Apple Watch is doing just fine, thank you.
Apple Watch is doing just fine, thank you.
Photo: Jim Merithew/Cult of Mac

That Slice data? Totally misleading, says analyst Mark Hibben.

Instead, he says, Apple sold over 4.5 million Apple Watches in two months of the June fiscal quarter. That’s way more than the 1 million units of the original iPhone Apple sold when it first launched in 2007.

“Apple Watch has a bright future,” writes Hibben, “despite what some market research polls might indicate. In its launch quarter, Watch will add about $2 billion in revenue to Apple’s top line.”

With numbers like that, even Apple can’t call the Apple Watch a hobby.

Of course, even Hibben (who was incredibly bullish on Apple Watch at launch) realizes that the supply has been more constrained than he predicted. Even still, he still expects 30 million units to move during the 2015 calendar year, with the new watchOS 2 a big factor in convincing even more people to pick up Apple’s wrist gadget.

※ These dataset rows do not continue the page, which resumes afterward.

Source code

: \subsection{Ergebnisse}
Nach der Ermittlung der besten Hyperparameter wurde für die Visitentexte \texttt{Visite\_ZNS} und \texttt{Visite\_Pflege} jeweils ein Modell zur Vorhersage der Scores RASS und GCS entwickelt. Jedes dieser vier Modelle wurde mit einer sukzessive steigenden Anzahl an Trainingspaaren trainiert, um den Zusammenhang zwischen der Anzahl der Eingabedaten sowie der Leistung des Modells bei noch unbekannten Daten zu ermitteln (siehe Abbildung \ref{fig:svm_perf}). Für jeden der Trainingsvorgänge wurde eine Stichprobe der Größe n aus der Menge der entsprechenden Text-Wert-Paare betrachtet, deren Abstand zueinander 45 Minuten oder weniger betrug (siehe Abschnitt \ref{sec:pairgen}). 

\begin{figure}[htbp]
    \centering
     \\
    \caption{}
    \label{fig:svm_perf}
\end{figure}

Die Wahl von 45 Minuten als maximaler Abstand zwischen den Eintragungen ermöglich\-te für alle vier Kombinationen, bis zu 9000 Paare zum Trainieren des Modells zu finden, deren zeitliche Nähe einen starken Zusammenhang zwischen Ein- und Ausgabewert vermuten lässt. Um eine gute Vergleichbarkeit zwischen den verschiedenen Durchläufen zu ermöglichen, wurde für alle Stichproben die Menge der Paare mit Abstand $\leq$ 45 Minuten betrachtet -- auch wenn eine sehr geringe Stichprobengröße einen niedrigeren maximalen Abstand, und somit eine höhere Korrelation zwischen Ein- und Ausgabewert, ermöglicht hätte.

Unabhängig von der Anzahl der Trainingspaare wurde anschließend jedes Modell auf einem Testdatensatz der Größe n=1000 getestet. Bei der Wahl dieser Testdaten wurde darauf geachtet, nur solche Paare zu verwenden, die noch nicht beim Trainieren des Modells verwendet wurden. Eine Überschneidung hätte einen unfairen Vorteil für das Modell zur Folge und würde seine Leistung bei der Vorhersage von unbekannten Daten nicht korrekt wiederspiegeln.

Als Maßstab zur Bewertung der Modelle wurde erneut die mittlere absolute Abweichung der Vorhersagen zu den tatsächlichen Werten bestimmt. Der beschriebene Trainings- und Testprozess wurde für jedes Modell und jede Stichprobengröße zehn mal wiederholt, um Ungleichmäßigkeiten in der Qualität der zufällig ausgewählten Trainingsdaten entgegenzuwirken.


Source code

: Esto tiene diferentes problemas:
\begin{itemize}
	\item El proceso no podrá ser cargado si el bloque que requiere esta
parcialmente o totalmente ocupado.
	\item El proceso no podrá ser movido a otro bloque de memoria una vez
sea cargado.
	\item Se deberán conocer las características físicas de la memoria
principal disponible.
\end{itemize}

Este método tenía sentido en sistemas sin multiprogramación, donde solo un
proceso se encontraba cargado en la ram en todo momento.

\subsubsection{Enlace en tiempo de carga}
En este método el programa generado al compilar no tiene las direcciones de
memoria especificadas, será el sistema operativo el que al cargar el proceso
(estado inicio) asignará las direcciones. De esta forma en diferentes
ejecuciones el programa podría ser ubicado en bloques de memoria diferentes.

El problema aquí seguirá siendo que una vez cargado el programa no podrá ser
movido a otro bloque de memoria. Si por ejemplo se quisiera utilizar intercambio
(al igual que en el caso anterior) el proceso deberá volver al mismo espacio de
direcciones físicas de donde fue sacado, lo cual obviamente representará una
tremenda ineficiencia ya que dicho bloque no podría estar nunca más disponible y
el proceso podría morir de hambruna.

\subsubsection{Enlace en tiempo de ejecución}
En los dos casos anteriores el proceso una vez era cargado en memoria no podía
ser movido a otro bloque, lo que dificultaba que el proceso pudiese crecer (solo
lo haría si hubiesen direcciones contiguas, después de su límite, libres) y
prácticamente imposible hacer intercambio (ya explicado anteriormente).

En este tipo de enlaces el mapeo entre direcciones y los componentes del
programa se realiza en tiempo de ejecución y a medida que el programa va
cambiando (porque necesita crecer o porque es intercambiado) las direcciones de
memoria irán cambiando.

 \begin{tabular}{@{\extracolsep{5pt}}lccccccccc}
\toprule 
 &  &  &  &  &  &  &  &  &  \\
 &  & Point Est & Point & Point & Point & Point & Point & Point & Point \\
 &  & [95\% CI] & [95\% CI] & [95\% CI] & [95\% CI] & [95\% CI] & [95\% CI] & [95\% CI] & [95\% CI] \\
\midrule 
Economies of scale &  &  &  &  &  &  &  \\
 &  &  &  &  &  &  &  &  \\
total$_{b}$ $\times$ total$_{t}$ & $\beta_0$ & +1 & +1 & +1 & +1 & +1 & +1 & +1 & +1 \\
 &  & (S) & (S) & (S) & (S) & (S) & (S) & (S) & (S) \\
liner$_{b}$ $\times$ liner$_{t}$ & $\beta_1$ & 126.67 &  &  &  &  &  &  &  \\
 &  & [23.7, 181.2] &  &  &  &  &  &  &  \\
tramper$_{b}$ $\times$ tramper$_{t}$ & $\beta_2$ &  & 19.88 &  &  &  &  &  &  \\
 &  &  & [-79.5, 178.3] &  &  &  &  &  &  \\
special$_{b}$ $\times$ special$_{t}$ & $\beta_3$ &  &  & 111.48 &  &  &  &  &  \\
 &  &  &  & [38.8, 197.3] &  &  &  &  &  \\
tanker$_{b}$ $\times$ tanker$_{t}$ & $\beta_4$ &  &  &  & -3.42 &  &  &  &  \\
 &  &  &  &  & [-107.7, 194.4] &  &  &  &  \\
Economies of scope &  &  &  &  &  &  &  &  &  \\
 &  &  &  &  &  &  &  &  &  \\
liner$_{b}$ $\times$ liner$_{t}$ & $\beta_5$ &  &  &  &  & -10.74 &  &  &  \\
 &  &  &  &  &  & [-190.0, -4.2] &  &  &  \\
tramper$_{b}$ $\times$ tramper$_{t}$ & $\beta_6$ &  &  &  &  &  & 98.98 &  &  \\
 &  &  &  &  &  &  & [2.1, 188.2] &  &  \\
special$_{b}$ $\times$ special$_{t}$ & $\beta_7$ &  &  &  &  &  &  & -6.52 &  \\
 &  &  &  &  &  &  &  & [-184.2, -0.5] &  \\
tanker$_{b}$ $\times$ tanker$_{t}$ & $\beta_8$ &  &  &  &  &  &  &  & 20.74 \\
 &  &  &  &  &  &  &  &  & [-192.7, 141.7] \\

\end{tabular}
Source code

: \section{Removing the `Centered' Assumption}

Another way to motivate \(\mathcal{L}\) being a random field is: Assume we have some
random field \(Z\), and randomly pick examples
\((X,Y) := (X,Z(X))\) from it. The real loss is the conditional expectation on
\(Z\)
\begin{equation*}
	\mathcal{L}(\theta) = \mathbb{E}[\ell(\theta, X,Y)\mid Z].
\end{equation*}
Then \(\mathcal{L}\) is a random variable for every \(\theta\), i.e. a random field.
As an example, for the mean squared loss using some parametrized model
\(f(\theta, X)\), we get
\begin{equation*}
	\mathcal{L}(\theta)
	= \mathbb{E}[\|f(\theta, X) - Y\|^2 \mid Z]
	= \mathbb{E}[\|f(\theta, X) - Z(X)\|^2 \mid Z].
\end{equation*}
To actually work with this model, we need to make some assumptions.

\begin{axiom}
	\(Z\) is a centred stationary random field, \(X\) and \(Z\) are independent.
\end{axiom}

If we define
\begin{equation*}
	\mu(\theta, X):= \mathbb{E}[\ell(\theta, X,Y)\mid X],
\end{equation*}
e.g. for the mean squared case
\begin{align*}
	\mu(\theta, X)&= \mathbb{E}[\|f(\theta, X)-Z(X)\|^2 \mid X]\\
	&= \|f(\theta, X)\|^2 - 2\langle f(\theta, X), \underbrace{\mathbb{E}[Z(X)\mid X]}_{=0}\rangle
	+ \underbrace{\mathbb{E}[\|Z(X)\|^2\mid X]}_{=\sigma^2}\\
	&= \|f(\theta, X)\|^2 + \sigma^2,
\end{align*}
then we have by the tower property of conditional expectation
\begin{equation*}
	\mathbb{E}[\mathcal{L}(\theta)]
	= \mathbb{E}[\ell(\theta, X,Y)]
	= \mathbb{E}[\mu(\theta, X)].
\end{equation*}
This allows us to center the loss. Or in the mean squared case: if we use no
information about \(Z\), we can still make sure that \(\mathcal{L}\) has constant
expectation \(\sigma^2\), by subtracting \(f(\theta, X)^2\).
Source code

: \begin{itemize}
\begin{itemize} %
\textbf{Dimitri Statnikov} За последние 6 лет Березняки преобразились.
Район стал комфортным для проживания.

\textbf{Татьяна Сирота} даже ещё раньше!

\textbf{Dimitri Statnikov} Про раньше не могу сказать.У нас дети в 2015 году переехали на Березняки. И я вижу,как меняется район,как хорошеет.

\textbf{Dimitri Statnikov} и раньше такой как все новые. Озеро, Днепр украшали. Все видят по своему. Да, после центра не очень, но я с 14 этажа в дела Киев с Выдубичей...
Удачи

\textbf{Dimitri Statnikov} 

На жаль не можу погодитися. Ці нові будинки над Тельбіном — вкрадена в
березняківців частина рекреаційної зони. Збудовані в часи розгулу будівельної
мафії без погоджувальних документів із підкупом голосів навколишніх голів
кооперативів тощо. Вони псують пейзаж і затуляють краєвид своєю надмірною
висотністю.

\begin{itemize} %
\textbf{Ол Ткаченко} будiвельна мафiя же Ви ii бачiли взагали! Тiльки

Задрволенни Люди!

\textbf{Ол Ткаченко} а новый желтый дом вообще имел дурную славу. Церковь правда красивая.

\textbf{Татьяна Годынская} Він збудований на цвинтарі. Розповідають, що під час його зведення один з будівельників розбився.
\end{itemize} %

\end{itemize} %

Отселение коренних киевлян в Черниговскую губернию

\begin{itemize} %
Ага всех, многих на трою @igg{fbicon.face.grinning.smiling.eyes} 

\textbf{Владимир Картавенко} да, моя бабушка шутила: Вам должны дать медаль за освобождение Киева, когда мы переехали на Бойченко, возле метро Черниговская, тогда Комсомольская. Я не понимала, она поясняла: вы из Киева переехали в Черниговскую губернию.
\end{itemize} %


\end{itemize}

As for the Slice data itself, Hibben points out the limited a data set it represents.

“There could be a lot of problems with the Slice methodology,” he writes, “but even if it represents what it claims to represent – online sales of Watch in the U.S. – these are still significant limitations. Global sales, especially in China, are not accounted for, and neither are sales through Apple retail stores.”

Apple Watch is a personal device. Most rank and file, non-early adopters aren’t going to want to order such an intimate device on the web. They want to go into a store, try different versions on, and purchase there. Apple knows this, which is why every store has models to put on your body. The only reason initial sales were online was due to supply constraints. And maybe Apple was hedging its bets, just a little.

People aren’t losing interest in the Apple Watch, says Hibben, any more than they’re losing interest in the iPhone 6. While the brand-new Apple Watch may not be as easy a sell as the already-established iPhone line of products, it still offers a compelling value proposition.

“I expect that to change as the Watch is endowed with forthcoming generations of operating systems and hardware that allow the Watch to do and be more,” he writes. “The Watch is a form factor that has moved out in front of the technology packed into it. But not for long.”